The model wording on market search, for instance, requires the intermediary to specify whether he will be carrying out a fair analysis of the available market, a search that involves a more limited number of insurers, or offering products from only one provider. He must also disclose when another intermediary has been involved in placing the business.

As for remuneration, intermediaries are only required to disclose how much commission they earn if a commercial customer asks for the information. The suggested template for this disclosure identifies how the firm will be paid – by an agreed fee or by commission – how much that commission will be and any additional commission the firm will earn for arranging premium finance and/or as a result of an arrangement with the insurer, such as a profit share or volume commission.

Where the firm cannot put a figure on this additional, contingent commission, the model wording suggests stating the maximum extra commission the firm could earn in respect of that policy.

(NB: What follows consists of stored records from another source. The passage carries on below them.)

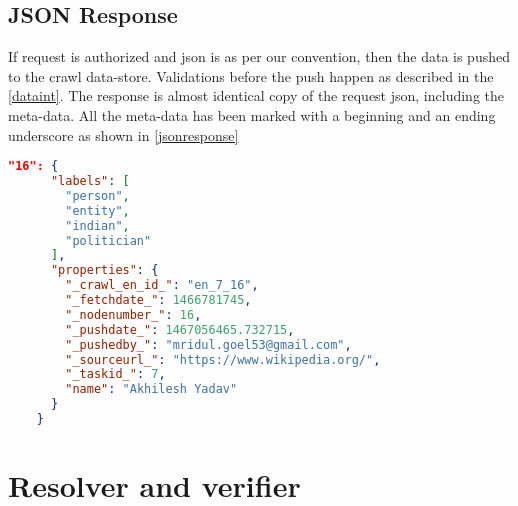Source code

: \subsection{JSON Response}
If request is authorized and json is as per our convention, then the data is pushed to the crawl data-store. Validations before the push happen as described in the \ref{dataint}. The response is almost identical copy of the request json, including the meta-data. All the meta-data has been marked with a beginning and an ending underscore as shown in \ref{jsonresponse} \\


\label{jsonresponse}
\begin{lstlisting}[language=json,firstnumber=1]
"16": {
      "labels": [
        "person",
        "entity",
        "indian",
        "politician"
      ],
      "properties": {
        "_crawl_en_id_": "en_7_16",
        "_fetchdate_": 1466781745,
        "_nodenumber_": 16,
        "_pushdate_": 1467056465.732715,
        "_pushedby_": "mridul.goel53@gmail.com",
        "_sourceurl_": "https://www.wikipedia.org/",
        "_taskid_": 7,
        "name": "Akhilesh Yadav"
      }
    }
\end{lstlisting}


\section{Resolver and verifier}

"Firms are strongly recommended to use these model wordings unless they would not accurately represent the facts" the guidance advises.

"Model wordings reduce the risk that firms will inadvertently breach the FSA's requirements. They also make it easier for commercial customers to understand the role and approach of one firm compared to another".

Procedures

Although intermediaries are only required to disclose their commission on request, the guidance advises firms to have written procedures in place to enable all relevant members of staff to respond to such requests promptly and accurately.

Commercial customers should regularly be reminded about their right to request this information and firms should be able to explain the functions they carry out for insurers or other parties.

There is also advice on dealing with potential conflicts of interest between the firm, the insurer and the customer.

"Intermediaries should be able to demonstrate that they have examined their corporate governance, internal procedures and individual senior management systems and controls to ensure that conflicts of interest are identified and appropriately managed," the paper states. "It is not sufficient to have informal management processes and controls to deal with potential conflicts of interest".

Firms need to be able to "demonstrate that the management of conflicts is a live and ongoing activity within the business and one that is championed by senior management and at board level". The guidance suggests making conflict management a standing agenda item at board meetings.

Clarification

Launching the paper on 1st April, Eric Galbraith, BIBA Chief Executive said he was delighted that the FSA had given the guidance formal approval.

"I hope now that intermediaries will take the industry guidance and make the appropriate adjustments to their processes and practices," he said. "Commercial customers should expect to receive disclosures that are clear and accurate and this industry guidance should play an important part in helping achieve this.”

The Association of Insurance and Risk Managers (AIRMIC), which represents the insurance buyers for about 75% of the FTSE 100, said the guidance provided "useful clarification" but noted that it stopped short of compulsory commission disclosure.

"Nevertheless, such disclosure will be mandatory whenever clients request it, and AIRMIC will be producing guidance for its members on how to request full disclosure and the detailed information that they should be seeking," it said in a statement.

"Perhaps a more critical issue relates to the capacity in which the intermediary is acting," said AIRMIC. "We believe that it is not possible for an intermediary to act as both an agent of the insurer and of the insured at different times during a transaction without risking significant potential conflicts of interest.

"Again, we shall be providing guidance for members to ensure that they can make appropriate decisions relating to their choice of intermediary from a fully informed position," it said.